Rechtes Gedankengut bei Naturschützern: Ökos mit Anfälligkeit für rechts
Spielen rechtsextreme Positionen bei Naturschützern eine Rolle? Eine Befragung an Studiengängen zu Umwelt- und Naturschutz liefert eine Antwort.
Erstmals befragten die Forscher*innen gezielt Studierende von Studiengängen wie Wald- und Forstwirtschaft, nachhaltiges Wirtschaften oder Landschafts- und Naturschutz. In die Arbeit ein gingen Antworten von 804 Studierenden an 34 Hochschulen. Dabei seien „problematische Einstellungstendenzen deutlich geworden, die sehr ernst zu nehmen und nicht zu verharmlosen sind“, sagt Lukas Nicolaisen, Leiter von FARN.
Allianzen von ökologisch Bewussten und rechtsextrem Bewegten gibt es nicht erst seit den Protesten gegen die Pandemiemaßnahmen. Naturschutzverbände bemühen sich immer wieder um Distanz.
Knapp 30 Prozent der für die Studie Befragten wussten um rechtsextreme und/oder rechtspopulistische Akteur*innen an ihren Einrichtungen. Sie berichteten von teils gewalttätigen Stör- und Sabotageversuchen einzelner Personen oder Gruppierungen des neurechten Spektrums, die der Identitären Bewegung, der Jungen Alternative für Deutschland und einschlägigen Burschenschaften zuzurechnen seien.
Rechte interessieren sich für Umwelt- und Heimatschutz
Zuletzt hat sich dieses Spektrum verstärkt für Umwelt-, Tier-, Heimat- und sogenannten Volksschutz eingesetzt. Seit 2020 erscheint aus der Szene heraus die Zeitschrift für Naturschutz Die Kehre. In einem Interview mit dieser führt etwa der thüringische AfD-Landtagsfraktionsvorsitzen-de Björn Höcke aus, dass es ein „Treppenwitz und Unglück zugleich“ sei, „dass ausgerechnet“ die Grünen das „Thema Natur- und Umweltschutz restlos gekapert“ hätten.
Die rechten Ressentiments sind keine rein studentische Angelegenheit. Positive Bezüge würden ebenso von Dozierenden und Gastdozierenden aus dem rechtsesoterischen Milieu forciert, heißt es in der Studie. 15 Prozent der Befragten gaben an, „im Studium mit menschenfeindlichen und extrem rechten Positionen“ konfrontiert zu sein. Die Hälfte der Äußerungen kämen von Studierenden, gut 30 Prozent von Dozierenden. Vorderste Motive seien verschiedene Formen von Rassismus in Kombination mit der Annahme einer „Überbevölkerung“ und sozialdarwinistischen Positionen.

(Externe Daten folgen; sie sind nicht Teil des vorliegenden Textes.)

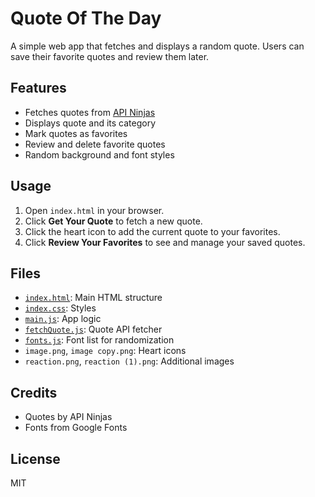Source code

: # Quote Of The Day

A simple web app that fetches and displays a random quote. Users can save their favorite quotes and review them later.

## Features

- Fetches quotes from [API Ninjas](https://api-ninjas.com/api/quotes)
- Displays quote and its category
- Mark quotes as favorites
- Review and delete favorite quotes
- Random background and font styles

## Usage

1. Open `index.html` in your browser.
2. Click **Get Your Quote** to fetch a new quote.
3. Click the heart icon to add the current quote to your favorites.
4. Click **Review Your Favorites** to see and manage your saved quotes.

## Files

- [`index.html`](index.html): Main HTML structure
- [`index.css`](index.css): Styles
- [`main.js`](main.js): App logic
- [`fetchQuote.js`](fetchQuote.js): Quote API fetcher
- [`fonts.js`](fonts.js): Font list for randomization
- `image.png`, `image copy.png`: Heart icons
- `reaction.png`, `reaction (1).png`: Additional images

## Credits

- Quotes by API Ninjas
- Fonts from Google Fonts

## License

MIT

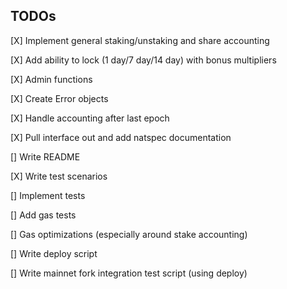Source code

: ## TODOs

[X] Implement general staking/unstaking and share accounting

[X] Add ability to lock (1 day/7 day/14 day) with bonus multipliers

[X] Admin functions

[X] Create Error objects

[X] Handle accounting after last epoch

[X] Pull interface out and add natspec documentation

[] Write README

[X] Write test scenarios

[] Implement tests

[] Add gas tests

[] Gas optimizations (especially around stake accounting)

[] Write deploy script

[] Write mainnet fork integration test script (using deploy)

Bei Fragen zu ihrer eigenen Einstellung zeigten die Befragten eine starke Ambivalenz. 55 Prozent stimmten eher oder voll und ganz zu, dass Hauptursache für viele Umweltprobleme eine Überbevölkerung sei. 30 Prozent fanden eher oder voll und ganz, dass Verhütungskampagnen in ärmeren Ländern mit hohen Geburtenraten eine gute Maßnahme für globalen Umweltschutz seien. Die Einschätzung, dass Menschen, Tiere und Pflanzen gleichwertig seien und so behandelt werden sollten, teilten 70 Prozent. Mehr als die Hälfte meinte, die Natur zeige, was für Menschen und das Zusammenleben richtig sei.

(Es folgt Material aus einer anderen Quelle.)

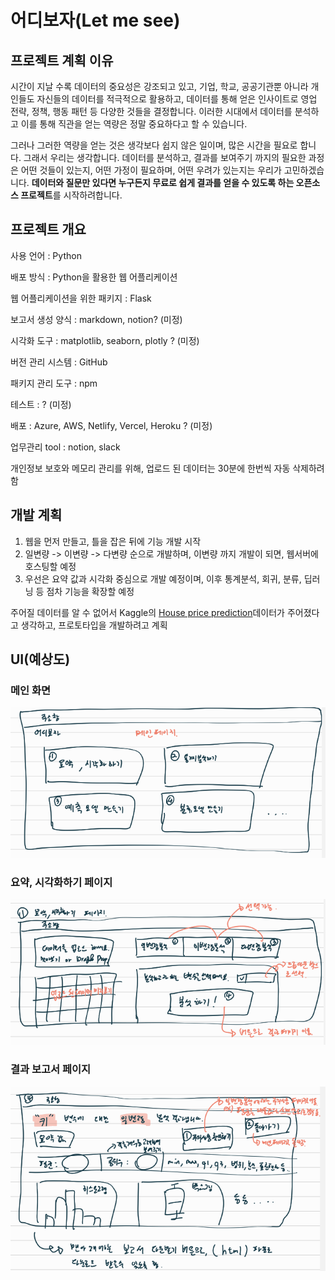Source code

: # 어디보자(Let me see)


## 프로젝트 계획 이유

 시간이 지날 수록 데이터의 중요성은 강조되고 있고, 기업, 학교, 공공기관뿐 아니라 개인들도 자신들의 데이터를 적극적으로 활용하고, 데이터를 통해 얻은 인사이트로 영업 전략, 정책, 행동 패턴 등 다양한 것들을 결정합니다. 이러한 시대에서 데이터를 분석하고 이를 통해 직관을 얻는 역량은 정말 중요하다고 할 수 있습니다. 

 그러나 그러한 역량을 얻는 것은 생각보다 쉽지 않은 일이며, 많은 시간을 필요로 합니다. 그래서 우리는 생각합니다. 데이터를 분석하고, 결과를 보여주기 까지의 필요한 과정은 어떤 것들이 있는지, 어떤 가정이 필요하며, 어떤 우려가 있는지는 우리가 고민하겠습니다. **데이터와 질문만 있다면 누구든지 무료로 쉽게 결과를 얻을 수 있도록 하는 오픈소스 프로젝트**를 시작하려합니다. 



## 프로젝트 개요

사용 언어 : Python

배포 방식 : Python을 활용한 웹 어플리케이션

웹 어플리케이션을 위한 패키지 : Flask

보고서 생성 양식 : markdown, notion? (미정)

시각화 도구 : matplotlib, seaborn, plotly ? (미정)

버전 관리 시스템 : GitHub

패키지 관리 도구 : npm

테스트 : ? (미정)

배포 : Azure, AWS, Netlify, Vercel, Heroku ? (미정)

업무관리 tool : notion, slack



개인정보 보호와 메모리 관리를 위해, 업로드 된 데이터는 30분에 한번씩 자동 삭제하려 함



## 개발 계획

1. 웹을 먼저 만들고, 틀을 잡은 뒤에 기능 개발 시작
2. 일변량 -> 이변량 -> 다변량 순으로 개발하며, 이변량 까지 개발이 되면, 웹서버에 호스팅할 예정
3. 우선은 요약 값과 시각화 중심으로 개발 예정이며, 이후 통계분석, 회귀, 분류, 딥러닝 등 점차 기능을 확장할 예정

주어질 데이터를 알 수 없어서 Kaggle의 [House price prediction](https://www.kaggle.com/datasets/shree1992/housedata)데이터가 주어졌다고 생각하고, 프로토타입을 개발하려고 계획



## UI(예상도)



### 메인 화면

![image-20220527122346623](./images/README/image-20220527122346623.png)



### 요약, 시각화하기 페이지

![image-20220527122413115](./images/README/image-20220527122413115.png)



### 결과 보고서 페이지

![image-20220527122432833](./images/README/image-20220527122432833.png)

Hier sehen FARN und diversu e. V. Diskussionsbedarf. Die „Annahme, es gäbe dem gesellschaftlichen Zusammenleben und den Menschen zugrunde liegende ursprüngliche Gesetzmäßigkeiten, die maßgeblich von der Natur vorgegeben seien und aus der sich spezifische Wahrheiten ableiten ließen“, sei dem Rechtsextremismus „inhärent“, heißt es.
Fehleinschätzung
In der Studie verorteten sich 85 Prozent der Befragten „überwiegend links der sogenannten Mitte“, knapp 95 Prozent waren der Meinung, „Herausforderungen der Umweltkrise dürfen nicht zu einem Abbau von demokratischen Strukturen führen, und bei der Bewältigung von Umweltproblemen sollen Positionen von Minderheiten und strukturell benachteiligten Menschen mehr Beachtung“ finden. 31 Prozent sagten, es sei ihnen egal, warum sich Menschen für Umweltbelange einsetzten. Den „Einsatz von extrem Rechten für den Natur- und Umweltschutz“ halten 61 Prozent „für Taktik“.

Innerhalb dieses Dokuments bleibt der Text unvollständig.